Ainda em 1976, em sua primeira participação no Salão do Automóvel de São Paulo,
a Fiat expôs um protótipo do 147 a etanol com dezenas de milhares de quilômetros
rodados. O ano seguinte foi dedicado ao aperfeiçoamento técnico do produto,
além da produção de novas unidades que foram sendo submetidas a diversos
testes.
Em 1978, a Fiat desenvolveu o motor 1.3 de 62 cv de potência e 11,5 kgfm de
torque que, durante os testes, acabou se mostrando mais adequado para o uso do
etanol que o propulsor a gasolina de 1.050 cm3, até então utilizado no 147. No
início daquele ano, três Fiat 147 a etanol foram entregues ao DNER
(Departamento Nacional de Estradas de Rodagem) para serem experimentados no
policiamento da Ponte Rio-Niterói. Em setembro de 1978, um Fiat 147 100% a
etanol realizou o que viria a ser o teste definitivo para criação do primeiro
motor brasileiro a etanol: uma viagem de 12 dias e 6.800 quilômetros de
extensão pelo país, percorrendo uma média superior a 500 km diários, três mil
quilômetros por vias de terra e variações climáticas de mais de 30 graus.
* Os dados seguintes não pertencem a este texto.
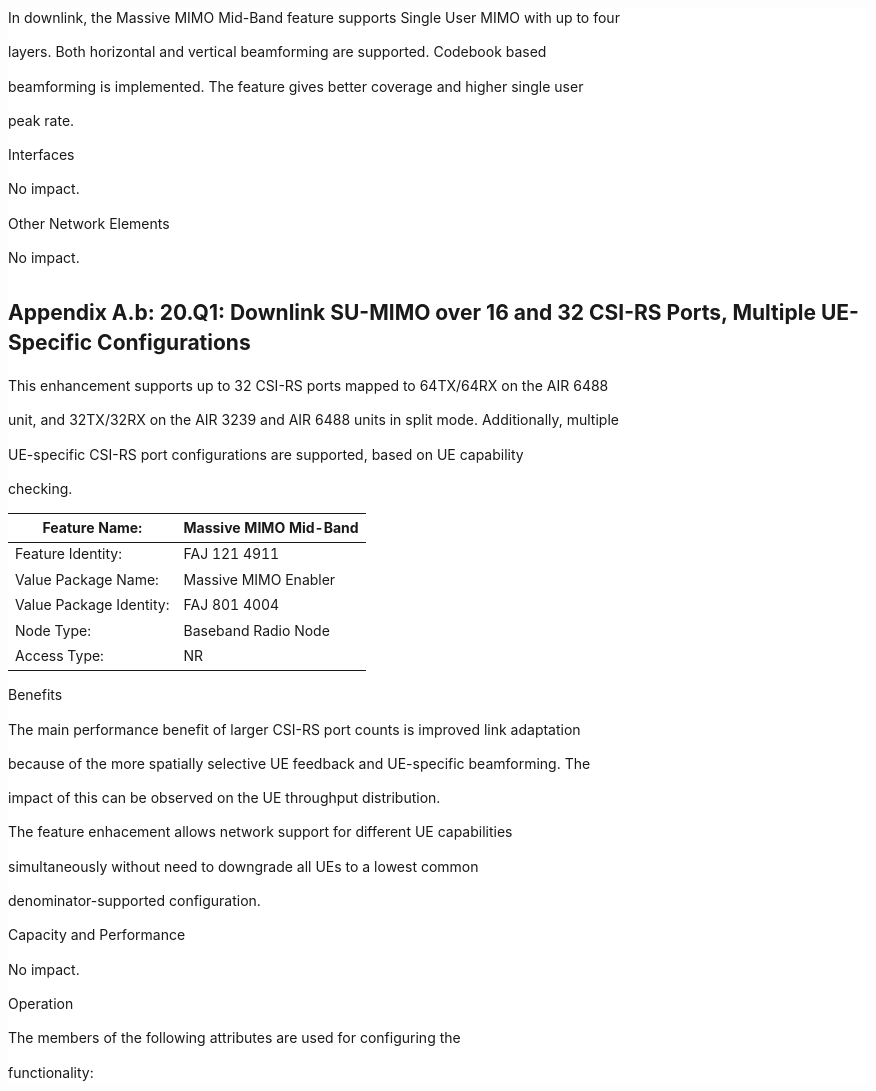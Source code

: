 In downlink, the Massive MIMO Mid-Band feature supports Single User MIMO with up to four

layers. Both horizontal and vertical beamforming are supported. Codebook based

beamforming is implemented. The feature gives better coverage and higher single user

peak rate.

Interfaces

No impact.

Other Network Elements

No impact.

## Appendix A.b: 20.Q1: Downlink SU-MIMO over 16 and 32 CSI-RS Ports, Multiple UE-Specific Configurations

This enhancement supports up to 32 CSI-RS ports mapped to 64TX/64RX on the AIR 6488

unit, and 32TX/32RX on the AIR 3239 and AIR 6488 units in split mode. Additionally, multiple

UE-specific CSI-RS port configurations are supported, based on UE capability

checking.

| Feature Name:           | Massive MIMO Mid-Band   |
|-------------------------|-------------------------|
| Feature Identity:       | FAJ 121 4911            |
| Value Package Name:     | Massive MIMO Enabler    |
| Value Package Identity: | FAJ 801 4004            |
| Node Type:              | Baseband Radio Node     |
| Access Type:            | NR                      |

Benefits

The main performance benefit of larger CSI-RS port counts is improved link adaptation

because of the more spatially selective UE feedback and UE-specific beamforming. The

impact of this can be observed on the UE throughput distribution.

The feature enhacement allows network support for different UE capabilities

simultaneously without need to downgrade all UEs to a lowest common

denominator-supported configuration.

Capacity and Performance

No impact.

Operation

The members of the following attributes are used for configuring the

functionality:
No universo do automobilismo, um dos grandes feitos do Fiat 147 a etanol foi
conquistado por mulheres. Considerado o primeiro grande rali internacional
realizado no país, o Rallye Internacional do Brasil, disputado em 1979, viu o
Fiat 147 Rallye #73 da dupla feminina Anna Cambiaghi (italiana) e Dulce Nilda
Doege (brasileira) terminar em quarto lugar na classificação geral e ser o
carro brasileiro de melhor classificação na prova que teve nada menos do que
2.200 km de percurso. Elas faziam parte do Team Aseptogyl/Panthères
Roses/Concessionárias Fiat.
Entre os diferenciais, a taxa de compressão do motor 1.3 foi bastante elevada,
de 7,5:1 da versão a gasolina para 11,2:1, e a carburação passou a trabalhar
com mistura ar-combustível bem mais rica (com maior percentual de combustível).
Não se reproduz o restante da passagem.